Monday, September 17, 2012

Northanger Abbey

There have been times when the BBC has made something of a hash of televising the classics (King Lear was one example), but rarely have they made such as hash as their version of Northanger Abbey, made in 1987 with Peter Firth and Katharine Schlesinger.  Robert Hardy and Googie Withers also appear; Withers is fine in a truncated role as Mrs Allen, but Hardy seems totally ill-at-ease, as though he's either not sure what the role is all about (he plays General Tilney) or he's found that the production wasn't living up to his expectations and he is trying in part to sink it.   That's probably unkind; most actors do their best not to assist productions to sink, and anyway this one is sinking from the opening scenes without any further help from the actors.

The script adds and subtracts, seldom adding to any advantage and often subtracting to great disadvantage.  It loses the point that Catherine Morland (Schlesinger, all googly-eyed as though her eyelids were permanently stuck wide-open) is so enamoured of the Gothic romance novels of the period that she views everything about her as though it was coloured in the same way.  Instead, we have crazy inserts of the Gothic stuff she sees as though it was some kind of reality, and these are never really explained.  She never actually grows from being obsessed with the romances to seeing real life.

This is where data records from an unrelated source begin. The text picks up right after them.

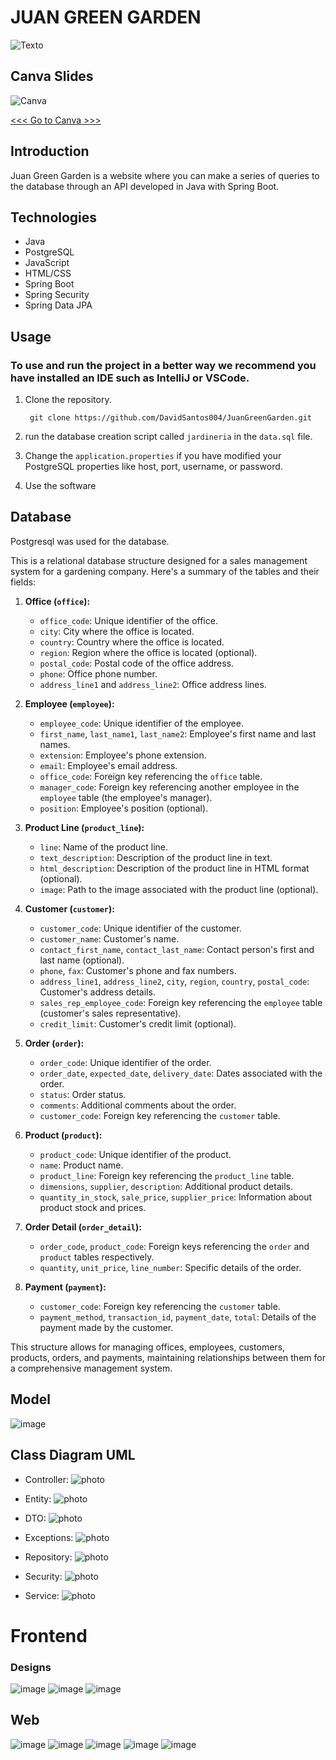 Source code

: # JUAN GREEN GARDEN

![Texto](/readme/web/img_%20(4).png)

## Canva Slides

![Canva](/readme/web/canva.png)

[<<< Go to Canva >>>](https://www.canva.com/design/DAGBBig-gVM/6NbJrNKyqOj712aN3KMehw/edit?utm_content=DAGBBig-gVM&utm_campaign=designshare&utm_medium=link2&utm_source=sharebutton)



## Introduction
Juan Green Garden is a website where you can make a series of queries to the database through an API developed in Java with Spring Boot.

## Technologies

- Java
- PostgreSQL
- JavaScript
- HTML/CSS
- Spring Boot
- Spring Security
- Spring Data JPA


## Usage
### To use and run the project in a better way we recommend you have installed an IDE such as IntelliJ or VSCode.

1. Clone the repository.

        git clone https://github.com/DavidSantos004/JuanGreenGarden.git


2. run the database creation script called `jardineria` in the `data.sql` file.

3. Change the  `application.properties` if you have modified your PostgreSQL properties like host, port, username, or password.

4. Use the software

## Database

Postgresql was used for the database.

This is a relational database structure designed for a sales management system for a gardening company. Here's a summary of the tables and their fields:

1. **Office (`office`):**
   - `office_code`: Unique identifier of the office.
   - `city`: City where the office is located.
   - `country`: Country where the office is located.
   - `region`: Region where the office is located (optional).
   - `postal_code`: Postal code of the office address.
   - `phone`: Office phone number.
   - `address_line1` and `address_line2`: Office address lines.

2. **Employee (`employee`):**
   - `employee_code`: Unique identifier of the employee.
   - `first_name`, `last_name1`, `last_name2`: Employee's first name and last names.
   - `extension`: Employee's phone extension.
   - `email`: Employee's email address.
   - `office_code`: Foreign key referencing the `office` table.
   - `manager_code`: Foreign key referencing another employee in the `employee` table (the employee's manager).
   - `position`: Employee's position (optional).

3. **Product Line (`product_line`):**
   - `line`: Name of the product line.
   - `text_description`: Description of the product line in text.
   - `html_description`: Description of the product line in HTML format (optional).
   - `image`: Path to the image associated with the product line (optional).

4. **Customer (`customer`):**
   - `customer_code`: Unique identifier of the customer.
   - `customer_name`: Customer's name.
   - `contact_first_name`, `contact_last_name`: Contact person's first and last name (optional).
   - `phone`, `fax`: Customer's phone and fax numbers.
   - `address_line1`, `address_line2`, `city`, `region`, `country`, `postal_code`: Customer's address details.
   - `sales_rep_employee_code`: Foreign key referencing the `employee` table (customer's sales representative).
   - `credit_limit`: Customer's credit limit (optional).

5. **Order (`order`):**
   - `order_code`: Unique identifier of the order.
   - `order_date`, `expected_date`, `delivery_date`: Dates associated with the order.
   - `status`: Order status.
   - `comments`: Additional comments about the order.
   - `customer_code`: Foreign key referencing the `customer` table.

6. **Product (`product`):**
   - `product_code`: Unique identifier of the product.
   - `name`: Product name.
   - `product_line`: Foreign key referencing the `product_line` table.
   - `dimensions`, `supplier`, `description`: Additional product details.
   - `quantity_in_stock`, `sale_price`, `supplier_price`: Information about product stock and prices.

7. **Order Detail (`order_detail`):**
   - `order_code`, `product_code`: Foreign keys referencing the `order` and `product` tables respectively.
   - `quantity`, `unit_price`, `line_number`: Specific details of the order.

8. **Payment (`payment`):**
   - `customer_code`: Foreign key referencing the `customer` table.
   - `payment_method`, `transaction_id`, `payment_date`, `total`: Details of the payment made by the customer.

This structure allows for managing offices, employees, customers, products, orders, and payments, maintaining relationships between them for a comprehensive management system.

## Model

![image](/readme/database/Diagrama%20SQL.png)



<!-- # Query

## Customer
### Get all
- **URL:** http://localhost:8080/customers
- **Description:** Return a list with the names of all Spanish clients. -->





## Class Diagram UML

* Controller: 
![photo](/readme/uml/Controller.png)

* Entity: 
![photo](/readme/uml/Entity.png)

* DTO: 
![photo](/readme/uml/DTO.png)

* Exceptions: 
![photo](/readme/uml/Exceptions.png)

* Repository: 
![photo](/readme/uml/Repository.png)

* Security: 
![photo](/readme/uml/Security.png)

* Service: 
![photo](/readme/uml/Service.png)

<!-- * Complete UML:  -->
<!-- ![photo](/readme/uml/TodoUML.png) -->



# Frontend

###  Designs

![image](/readme/bct/LOGIN.png)
![image](/readme/bct/QUERY.png)
![image](/readme/bct/QUERIS.png)



## Web
![image](/readme/web/img_%20(4).png)
![image](/readme/web/img_%20(3).png)
![image](/readme/web/img_%20(1).png)
![image](/readme/web/img_%20(2).png)
![image](/readme/web/img_%20(7).png)

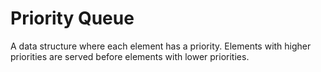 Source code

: # Priority Queue

A data structure where each element has a priority. Elements with higher priorities are served before elements with lower priorities.
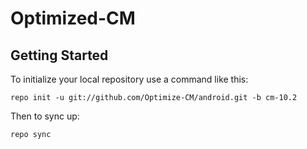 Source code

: Optimized-CM
===========

Getting Started
---------------

To initialize your local repository use a command like this:

    repo init -u git://github.com/Optimize-CM/android.git -b cm-10.2

Then to sync up:

    repo sync


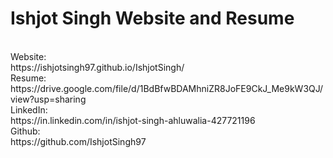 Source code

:# Ishjot Singh Website and Resume
<br>
Website:
<br>
https://ishjotsingh97.github.io/IshjotSingh/
<br>
Resume:
<br>
https://drive.google.com/file/d/1BdBfwBDAMhniZR8JoFE9CkJ_Me9kW3QJ/view?usp=sharing
<br>
LinkedIn:
<br>
https://in.linkedin.com/in/ishjot-singh-ahluwalia-427721196
<br>
Github:
<br>
https://github.com/IshjotSingh97
<br>
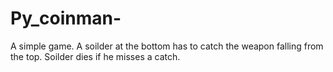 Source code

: Py_coinman-
===========
A simple game.
A soilder at the bottom has to catch the weapon falling from the top.
Soilder dies if he misses a catch.

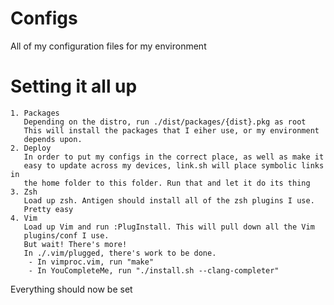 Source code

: Configs
=======
All of my configuration files for my environment

Setting it all up
=======
    1. Packages
       Depending on the distro, run ./dist/packages/{dist}.pkg as root
       This will install the packages that I eiher use, or my environment
       depends upon.
    2. Deploy
       In order to put my configs in the correct place, as well as make it
       easy to update across my devices, link.sh will place symbolic links in
       the home folder to this folder. Run that and let it do its thing
    3. Zsh
       Load up zsh. Antigen should install all of the zsh plugins I use.
       Pretty easy
    4. Vim
       Load up Vim and run :PlugInstall. This will pull down all the Vim
       plugins/conf I use.
       But wait! There's more!
       In ./.vim/plugged, there's work to be done.
        - In vimproc.vim, run "make"
        - In YouCompleteMe, run "./install.sh --clang-completer"

Everything should now be set


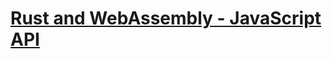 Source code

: # [Rust and WebAssembly - JavaScript API](hhttps://dev.to/sendilkumarn/rust-and-webassembly-for-the-masses-javascript-api-2923/edit)

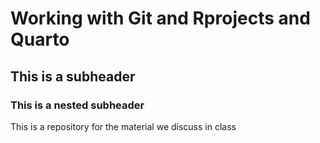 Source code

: 
# Working with Git and Rprojects and Quarto

## This is a subheader

### This is a nested subheader

<!-- badges: start -->
<!-- badges: end -->

This is a repository for the material we discuss in class

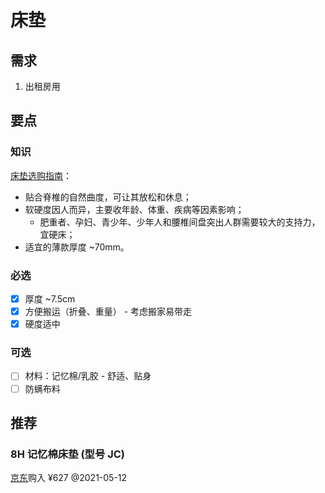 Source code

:# 床垫

## 需求

1. 出租房用

## 要点

### 知识

[床垫选购指南](https://mp.weixin.qq.com/s/enbXihzWdeWPnnd6VYZ1uA)：

* 贴合脊椎的自然曲度，可让其放松和休息；
* 软硬度因人而异，主要收年龄、体重、疾病等因素影响；
  * 肥重者、孕妇、青少年、少年人和腰椎间盘突出人群需要较大的支持力，宜硬床；
* 适宜的薄款厚度 ~70mm。

### 必选

* [x] 厚度 ~7.5cm
* [x] 方便搬运（折叠、重量） - 考虑搬家易带走
* [x] 硬度适中

### 可选

* [ ] 材料：记忆棉/乳胶 - 舒适、贴身
* [ ] 防螨布料

## 推荐

### 8H 记忆棉床垫  (型号 JC)

[京东](https://item.jd.com/32766793395.html)购入 ¥627 @2021-05-12
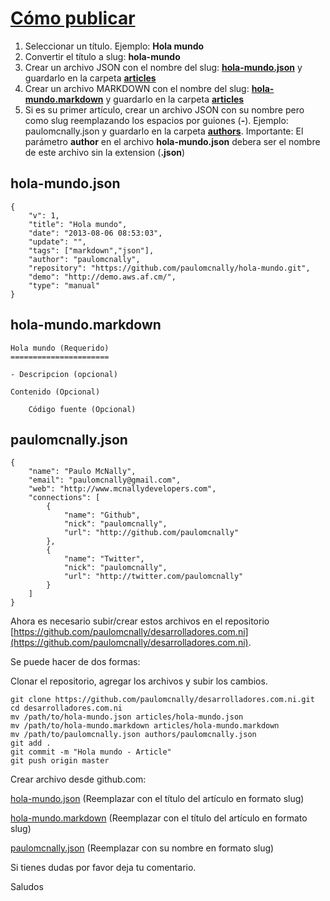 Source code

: [Cómo publicar](/articulo/como-publicar)
==============================

1.  Seleccionar un título. Ejemplo: **Hola mundo**
2.  Convertir el título a slug: **hola-mundo**
3.  Crear un archivo JSON con el nombre del slug: **[hola-mundo.json](https://gist.github.com/paulomcnally/6163629)** y guardarlo en la carpeta **[articles](https://github.com/paulomcnally/desarrolladores.com.ni/blob/master/articles)**
4.  Crear un archivo MARKDOWN con el nombre del slug: **[hola-mundo.markdown](https://gist.github.com/paulomcnally/6163909)** y guardarlo en la carpeta **[articles](https://github.com/paulomcnally/desarrolladores.com.ni/blob/master/articles)**
5.  Si es su primer artículo, crear un archivo JSON con su nombre pero como slug reemplazando los espacios por guiones (**-**). Ejemplo: paulomcnally.json y guardarlo en la carpeta **[authors](https://github.com/paulomcnally/desarrolladores.com.ni/blob/master/authors)**. Importante: El parámetro **author** en el archivo **hola-mundo.json** debera ser el nombre de este archivo sin la extension (**.json**)


## hola-mundo.json
    {
        "v": 1,
        "title": "Hola mundo",
        "date": "2013-08-06 08:53:03",
        "update": "",
        "tags": ["markdown","json"],
        "author": "paulomcnally",
        "repository": "https://github.com/paulomcnally/hola-mundo.git",
        "demo": "http://demo.aws.af.cm/",
        "type": "manual"
    }


## hola-mundo.markdown
    Hola mundo (Requerido)
    ======================

    - Descripcion (opcional)

    Contenido (Opcional)

        Código fuente (Opcional)


## paulomcnally.json
    {
        "name": "Paulo McNally",
        "email": "paulomcnally@gmail.com",
        "web": "http://www.mcnallydevelopers.com",
        "connections": [
            {
                "name": "Github",
                "nick": "paulomcnally",
                "url": "http://github.com/paulomcnally"
            },
            {
                "name": "Twitter",
                "nick": "paulomcnally",
                "url": "http://twitter.com/paulomcnally"
            }
        ]
    }


Ahora es necesario subir/crear estos archivos en el repositorio [https://github.com/paulomcnally/desarrolladores.com.ni](https://github.com/paulomcnally/desarrolladores.com.ni).

Se puede hacer de dos formas:

Clonar el repositorio, agregar los archivos y subir los cambios.


    git clone https://github.com/paulomcnally/desarrolladores.com.ni.git
    cd desarrolladores.com.ni
    mv /path/to/hola-mundo.json articles/hola-mundo.json
    mv /path/to/hola-mundo.markdown articles/hola-mundo.markdown
    mv /path/to/paulomcnally.json authors/paulomcnally.json
    git add .
    git commit -m "Hola mundo - Article"
    git push origin master


Crear archivo desde github.com:

[hola-mundo.json](https://github.com/paulomcnally/desarrolladores.com.ni/new/master?filename=articles/hola-mundo.json) (Reemplazar con el título del artículo en formato slug)

[hola-mundo.markdown](https://github.com/paulomcnally/desarrolladores.com.ni/new/master?filename=articles/hola-mundo.markdown) (Reemplazar con el título del artículo en formato slug)

[paulomcnally.json](https://github.com/paulomcnally/desarrolladores.com.ni/new/master?filename=authors/paulomcnally.json) (Reemplazar con su nombre en formato slug)


Si tienes dudas por favor deja tu comentario.

Saludos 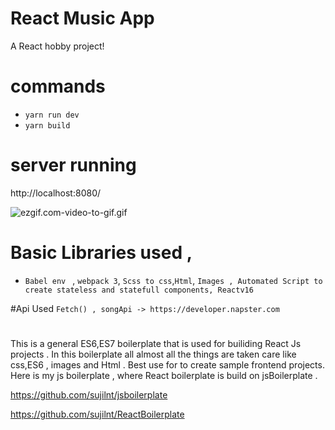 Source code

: # React Music App
A React hobby project!

# commands  
- `yarn run dev`
- `yarn build`


# server running 
http://localhost:8080/

![ezgif.com-video-to-gif.gif](https://github.com/sujilnt/MusicApp/blob/master/ezgif.com-video-to-gif.gif)


# Basic Libraries used , 
- `Babel env ` , `webpack 3`, `Scss to css`,`Html`, `Images , Automated Script to create stateless and statefull components, Reactv16`

#Api Used
`Fetch() , songApi -> https://developer.napster.com `


#
This is a general ES6,ES7 boilerplate that is used for builiding  React Js projects .  In this boilerplate all almost all the things are taken care like css,ES6 , images and Html . Best use for to create sample  frontend projects. Here is my js boilerplate , where React boilerplate is build on jsBoilerplate . 

https://github.com/sujilnt/jsboilerplate

https://github.com/sujilnt/ReactBoilerplate


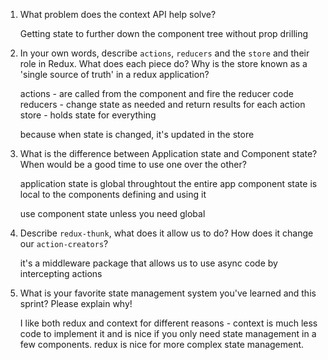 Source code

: 1. What problem does the context API help solve?

	Getting state to further down the component tree without prop drilling

1. In your own words, describe `actions`, `reducers` and the `store` and their role in Redux. What does each piece do? Why is the store known as a 'single source of truth' in a redux application?

	actions - are called from the component and fire the reducer code
	reducers - change state as needed and return results for each action
	store - holds state for everything
	
	because when state is changed, it's updated in the store
	
1. What is the difference between Application state and Component state? When would be a good time to use one over the other?
	
	application state is global throughtout the entire app
	component state is local to the components defining and using it
	
	use component state unless you need global

1. Describe `redux-thunk`, what does it allow us to do? How does it change our `action-creators`?

	it's a middleware package that allows us to use async code by intercepting actions
	
1. What is your favorite state management system you've learned and this sprint? Please explain why!

	I like both redux and context for different reasons - context is much less code to implement it and is nice if you only need state management in a few components. redux is nice for more complex state management.
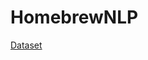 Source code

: # HomebrewNLP
[Dataset](https://drive.google.com/file/u/1/d/1aoW3KI2E3nK7B28RE6I6_oDtNidTvoc2/view?usp=sharing)
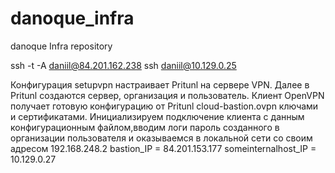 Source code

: # danoque_infra
danoque Infra repository

ssh -t -A daniil@84.201.162.238 ssh daniil@10.129.0.25

Конфигурация setupvpn настраивает Pritunl на сервере VPN. Далее в Pritunl создаются сервер, организация и пользователь.
Клиент OpenVPN получает готовую конфигурацию от Pritunl cloud-bastion.ovpn ключами и сертификатами. Инициализируем подключение клиента с данным конфигурационным файлом,вводим логи пароль созданного в организации пользователя и оказываемся в локальной сети со своим адресом 192.168.248.2
bastion_IP = 84.201.153.177
someinternalhost_IP = 10.129.0.27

Firth isn't too bad as Henry Tilney, one of Jane Austen's regular older and wiser men whose role it is to bring a young woman into a place where she's not so self-obsessed and flighty.  He's charming, though not particularly handsome.  Why Catherine would fall in love with him at first sight is a bit difficult to understand (or he with her, if it comes to that).  His worst moment however is when he's required to sing some Italian duet with a woman who's role in the film is never clarified.  Firth isn't dubbed by someone who can sing; instead we have to endure a couple of minutes of him singing with a voice that has little vocal quality whatsoever.  Its main blessing is that it's in tune.

The Thorpe brother and sister are presented as plain awful: Jonathan Coy plays John Thorpe as one of those brusque characters out to win a bride to fund his ongoing living.  He at least knows the style of the thing.  Cassie Stuart, however, has no idea of the style or period.  Her speech has no quality to it, she's forever giggling and gushing, and her only moment of truth is when she's dumped by Catherine's brother because she's been giggling and gushing at Henry's brother.  On top of this she's dressed like someone who has no sense about her clothing at all.  Not that she's alone in this; this TV play must be one of the worst dressed on record for both men and women.

And then there's the music: for a start there's too much of it, blowing its way into scenes where it isn't needed, and at other times so anachronistic that it breaks any mood it's trying to convey.  The user reviews on IMDb.com, which seldom agree with each other, here universally decry the music, especially the use of a saxophone and some wailing woman that occurs on more than one occasion.  The reviewers in this instance dislike the play almost entirely, in fact, which again must be unusual both for IMDb and for the BBC.

For some reason this particular film doesn't show up in IMDb's search engine.  You can find it via Google, where the additional tag, 'Screen Two' is added; this appears to have been some series that the BBC produced around that time that were intended both for TV broadcast and theatrical release.